● **PROBLEM TO SOLVE**: Look for "addValues" in the records and copy every line that has it.
============================================================
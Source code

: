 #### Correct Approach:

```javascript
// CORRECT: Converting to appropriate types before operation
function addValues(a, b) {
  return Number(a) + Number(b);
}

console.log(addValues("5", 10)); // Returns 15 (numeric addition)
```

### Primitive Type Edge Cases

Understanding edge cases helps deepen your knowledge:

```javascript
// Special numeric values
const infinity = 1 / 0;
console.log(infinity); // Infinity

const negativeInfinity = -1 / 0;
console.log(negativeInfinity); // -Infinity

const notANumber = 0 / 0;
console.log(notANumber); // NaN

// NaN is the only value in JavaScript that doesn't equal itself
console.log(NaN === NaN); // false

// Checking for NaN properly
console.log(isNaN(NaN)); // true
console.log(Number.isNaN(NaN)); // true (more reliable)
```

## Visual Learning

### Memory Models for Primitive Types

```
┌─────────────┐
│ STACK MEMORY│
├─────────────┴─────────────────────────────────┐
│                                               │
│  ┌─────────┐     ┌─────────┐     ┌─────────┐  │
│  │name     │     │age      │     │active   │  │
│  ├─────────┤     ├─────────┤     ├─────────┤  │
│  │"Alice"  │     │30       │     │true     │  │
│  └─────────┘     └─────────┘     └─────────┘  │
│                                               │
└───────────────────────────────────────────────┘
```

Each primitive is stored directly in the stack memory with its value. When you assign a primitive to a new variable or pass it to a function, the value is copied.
============================================================
● **OUTPUT BELOW**:
function addValues(a, b) {
console.log(addValues("5", 10)); // Returns 15 (numeric addition)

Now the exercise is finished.